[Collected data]

****

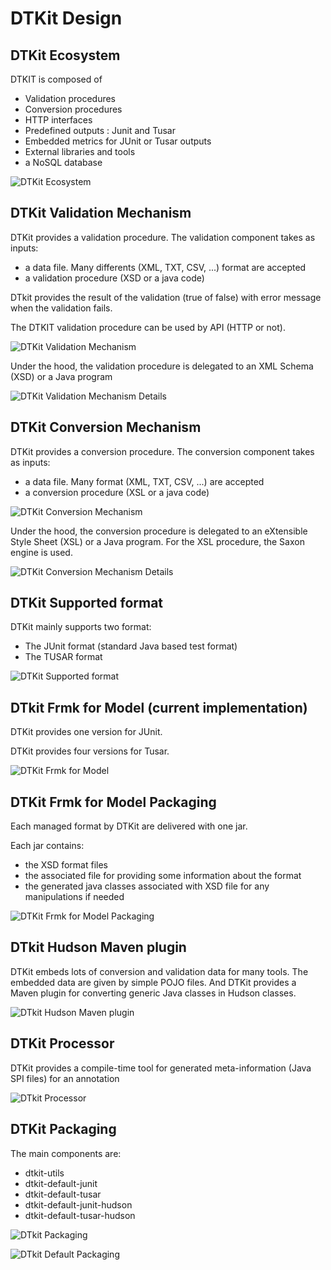 # DTKit Design

## DTKit Ecosystem

DTKIT is composed of

* Validation procedures
* Conversion procedures
* HTTP interfaces
* Predefined outputs : Junit and Tusar
* Embedded metrics for JUnit or Tusar outputs
* External libraries and tools
* a NoSQL database

![DTKit Ecosystem](dtkit_ecosystem.png)

## DTKit Validation Mechanism

DTKit provides a validation procedure.
The validation component takes as inputs:

* a data file. Many differents (XML, TXT, CSV, ...) format are accepted
* a validation procedure (XSD or a java code)

DTkit provides the result of the validation (true of false) with error message when the validation fails.

The DTKIT validation procedure can be used by API (HTTP or not).

![DTKit Validation Mechanism](dtkit_validation_mechanism.jpg)

Under the hood, the validation procedure is delegated to an XML Schema (XSD) or a Java program

![DTKit Validation Mechanism Details](dtkit_validation_mechanism_details.jpg)

## DTKit Conversion Mechanism

DTKit provides a conversion procedure.
The conversion component takes as inputs:

* a data file. Many format (XML, TXT, CSV, ...) are accepted
* a conversion procedure (XSL or a java code)

![DTKit Conversion Mechanism](dtkit_conversion_mechanism.jpg)

Under the hood, the conversion procedure is delegated to an eXtensible Style Sheet (XSL) or a Java program.
For the XSL procedure, the Saxon engine is used.

![DTKit Conversion Mechanism Details](dtkit_conversion_mechanism_details.jpg)

## DTKit Supported format

DTKit mainly supports two format:

* The JUnit format (standard Java based test format)
* The TUSAR format

![DTKit Supported format](dtkit_supported_format.jpg)

## DTkit Frmk for Model (current implementation)

DTKit provides one version for JUnit.

DTKit provides four versions for Tusar.

![DTKit Frmk for Model](dtkit_frmk_for_model.jpg)

## DTKit Frmk for Model Packaging

Each managed format by DTKit are delivered with one jar.

Each jar contains:

* the XSD format files
* the associated file for providing some information about the format
* the generated java classes associated with XSD file for any manipulations if needed

![DTKit Frmk for Model Packaging](dtkit_frmk_for_model_packaging.jpg)

## DTkit Hudson Maven plugin

DTKit embeds lots of conversion and validation data for many tools. The embedded data are given by simple POJO files. And DTKit provides a Maven plugin for converting generic Java classes in Hudson classes.

![DTkit Hudson Maven plugin](dtkit_hudson_maven_plugin.jpg)

## DTKit Processor

DTKit provides a compile-time tool for generated meta-information (Java SPI files) for an annotation

![DTkit Processor](dtkit_processor.jpg)

## DTKit Packaging

The main components are:

* dtkit-utils
* dtkit-default-junit
* dtkit-default-tusar
* dtkit-default-junit-hudson
* dtkit-default-tusar-hudson

![DTkit Packaging](dtkit_utils_package.jpg)

![DTkit Default Packaging](dtkit_default_package.jpg)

****

Give the number of lines in the entries that hold the string "inputs", and add nothing else.

2